Monday, July 20, 2009

St. John's Wort

Day 19 (7/14/09)
I feel bad that I haven’t spent more time building on the bike trail, but with all of the work on the tracks it is hard to get things done. I also have been trying to whittle down my to-do list at home. Things should start settling down now so maybe I will get more done. I am also hoping to get out with some other people and do some building. Today while I was out I saw my first build, done by others, in a long time. It got me thinking that I wanted to do a page of other people’s works that they have sent me. Unlike mine, most are in exotic, interesting places. One is from a friend’s (she wanted to stay anonymous) visit to Niagara Falls, two are from Maddie, Mica and Ava on their family vacation to the Boundary Waters and the rest are from Matt. For more of Matt’s art you can go to I hope people continue building and sending, I love them. Included are some of my favorites.

Friday, July 10, 2009

Birdsfoot Trefoil

Day 18 (7/10/09)
It was an interesting day on the bike trail. I hadn’t gone out last night like I had planned so I went out early this morning to rebuild “Boat Works”. I saw a white bus parked down by the road and figured it was the field workers I had seen out there yesterday. It appeared to be vacant so I went to work. Pretty soon I saw somebody watching out the window and thought about fleeing. At that point I was already discovered and figured time was of essence for rebuilding, so I continued. After I was done and was photographing it I saw the man get out of the bus and start walking toward me. At that point he had put on his hard hat and I realized he was with the railroad. He walked over and to my surprise asked if I wanted him to take a picture of me with the sculpture. We then chatted about what I was doing and he seemed genuinely interested. Then we talked a little about the process they went through to change the ties.
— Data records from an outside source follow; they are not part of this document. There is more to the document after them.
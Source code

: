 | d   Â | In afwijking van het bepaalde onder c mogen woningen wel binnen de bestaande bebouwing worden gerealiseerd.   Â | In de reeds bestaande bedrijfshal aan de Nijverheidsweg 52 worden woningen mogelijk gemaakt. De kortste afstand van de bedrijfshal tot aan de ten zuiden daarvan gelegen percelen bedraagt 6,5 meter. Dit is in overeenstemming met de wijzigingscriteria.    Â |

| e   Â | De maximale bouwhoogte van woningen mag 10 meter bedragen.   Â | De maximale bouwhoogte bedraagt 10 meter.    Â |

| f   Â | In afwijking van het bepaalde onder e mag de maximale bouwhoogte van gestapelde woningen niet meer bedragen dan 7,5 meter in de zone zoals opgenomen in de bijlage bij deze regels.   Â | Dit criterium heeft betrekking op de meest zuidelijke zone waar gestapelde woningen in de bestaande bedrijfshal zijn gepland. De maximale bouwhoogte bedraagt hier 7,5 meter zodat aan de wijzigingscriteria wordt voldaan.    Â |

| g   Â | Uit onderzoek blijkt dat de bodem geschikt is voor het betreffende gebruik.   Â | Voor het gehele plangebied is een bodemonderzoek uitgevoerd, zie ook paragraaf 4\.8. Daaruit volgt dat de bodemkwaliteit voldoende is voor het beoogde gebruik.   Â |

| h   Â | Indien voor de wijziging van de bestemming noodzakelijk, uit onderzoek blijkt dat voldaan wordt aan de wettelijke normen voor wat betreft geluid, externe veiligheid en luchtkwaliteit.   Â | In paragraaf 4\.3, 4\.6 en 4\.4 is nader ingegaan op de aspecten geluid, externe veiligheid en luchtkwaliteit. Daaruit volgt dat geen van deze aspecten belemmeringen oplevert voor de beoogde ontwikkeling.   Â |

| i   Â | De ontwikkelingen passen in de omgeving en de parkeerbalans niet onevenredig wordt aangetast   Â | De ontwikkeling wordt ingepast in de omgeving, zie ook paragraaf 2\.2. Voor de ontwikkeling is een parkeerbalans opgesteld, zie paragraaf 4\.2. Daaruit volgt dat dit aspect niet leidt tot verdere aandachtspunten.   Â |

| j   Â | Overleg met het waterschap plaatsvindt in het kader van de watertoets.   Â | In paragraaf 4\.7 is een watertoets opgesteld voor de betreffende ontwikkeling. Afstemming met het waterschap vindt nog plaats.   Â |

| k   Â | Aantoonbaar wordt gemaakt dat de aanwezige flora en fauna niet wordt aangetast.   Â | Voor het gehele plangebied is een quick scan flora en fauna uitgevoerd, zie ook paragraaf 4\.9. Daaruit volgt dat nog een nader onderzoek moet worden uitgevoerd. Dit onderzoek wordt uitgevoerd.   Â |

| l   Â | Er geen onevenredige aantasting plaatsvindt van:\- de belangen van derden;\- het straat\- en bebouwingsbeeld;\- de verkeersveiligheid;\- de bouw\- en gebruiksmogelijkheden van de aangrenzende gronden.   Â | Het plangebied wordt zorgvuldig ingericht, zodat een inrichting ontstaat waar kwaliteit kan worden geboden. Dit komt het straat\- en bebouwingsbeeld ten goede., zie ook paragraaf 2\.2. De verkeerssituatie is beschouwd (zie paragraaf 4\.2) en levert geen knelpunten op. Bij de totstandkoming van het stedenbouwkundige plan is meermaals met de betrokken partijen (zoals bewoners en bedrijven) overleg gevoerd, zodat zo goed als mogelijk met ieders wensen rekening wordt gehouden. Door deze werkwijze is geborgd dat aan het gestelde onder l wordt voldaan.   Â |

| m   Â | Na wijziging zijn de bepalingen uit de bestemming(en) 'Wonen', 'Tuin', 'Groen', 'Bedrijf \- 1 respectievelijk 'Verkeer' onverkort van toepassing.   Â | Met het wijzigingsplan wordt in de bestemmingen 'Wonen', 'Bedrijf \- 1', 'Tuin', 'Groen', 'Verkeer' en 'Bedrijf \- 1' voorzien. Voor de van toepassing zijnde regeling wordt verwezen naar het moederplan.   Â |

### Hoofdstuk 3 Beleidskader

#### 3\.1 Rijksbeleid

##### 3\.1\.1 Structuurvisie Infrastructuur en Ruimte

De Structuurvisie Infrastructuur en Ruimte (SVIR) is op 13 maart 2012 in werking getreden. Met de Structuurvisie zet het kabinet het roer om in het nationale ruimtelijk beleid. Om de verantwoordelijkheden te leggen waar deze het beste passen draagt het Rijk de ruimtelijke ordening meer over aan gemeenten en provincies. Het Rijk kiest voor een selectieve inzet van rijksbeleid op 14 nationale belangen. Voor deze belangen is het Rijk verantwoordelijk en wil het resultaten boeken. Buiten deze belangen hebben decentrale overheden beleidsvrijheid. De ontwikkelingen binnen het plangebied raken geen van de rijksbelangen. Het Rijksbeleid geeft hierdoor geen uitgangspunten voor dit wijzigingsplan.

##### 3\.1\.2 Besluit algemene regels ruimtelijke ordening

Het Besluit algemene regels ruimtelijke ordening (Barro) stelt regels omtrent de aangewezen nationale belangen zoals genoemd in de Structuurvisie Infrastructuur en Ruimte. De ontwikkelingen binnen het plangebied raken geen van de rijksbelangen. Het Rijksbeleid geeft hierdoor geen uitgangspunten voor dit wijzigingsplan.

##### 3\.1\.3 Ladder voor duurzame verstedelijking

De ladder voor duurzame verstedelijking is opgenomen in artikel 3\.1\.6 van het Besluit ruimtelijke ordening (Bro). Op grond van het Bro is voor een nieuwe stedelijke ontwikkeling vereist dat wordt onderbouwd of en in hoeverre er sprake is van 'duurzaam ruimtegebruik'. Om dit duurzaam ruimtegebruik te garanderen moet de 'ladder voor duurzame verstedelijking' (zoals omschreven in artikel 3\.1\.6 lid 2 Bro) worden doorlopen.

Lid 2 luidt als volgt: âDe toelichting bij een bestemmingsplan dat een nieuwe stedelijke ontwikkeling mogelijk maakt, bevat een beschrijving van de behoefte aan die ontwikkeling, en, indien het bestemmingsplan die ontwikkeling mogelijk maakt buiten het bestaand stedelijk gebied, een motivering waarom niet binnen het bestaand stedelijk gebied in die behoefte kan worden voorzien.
He said that a crew would be coming through later to pick up the old ties and that they sorted them and sold the better ones for landscaping. He figured also, depending on who was doing the pickup, they might spare the ones that are already in sculptures. Maybe he will put in a good word for me. It never hurts to have someone in your corner. Today’s wild flower variety is the “birdsfoot trefoil”, a legume which is used in Missouri as a supplement to grass for cattle. Unlike other legumes it does not promote bloating, a good thing to know if you are going to eat it.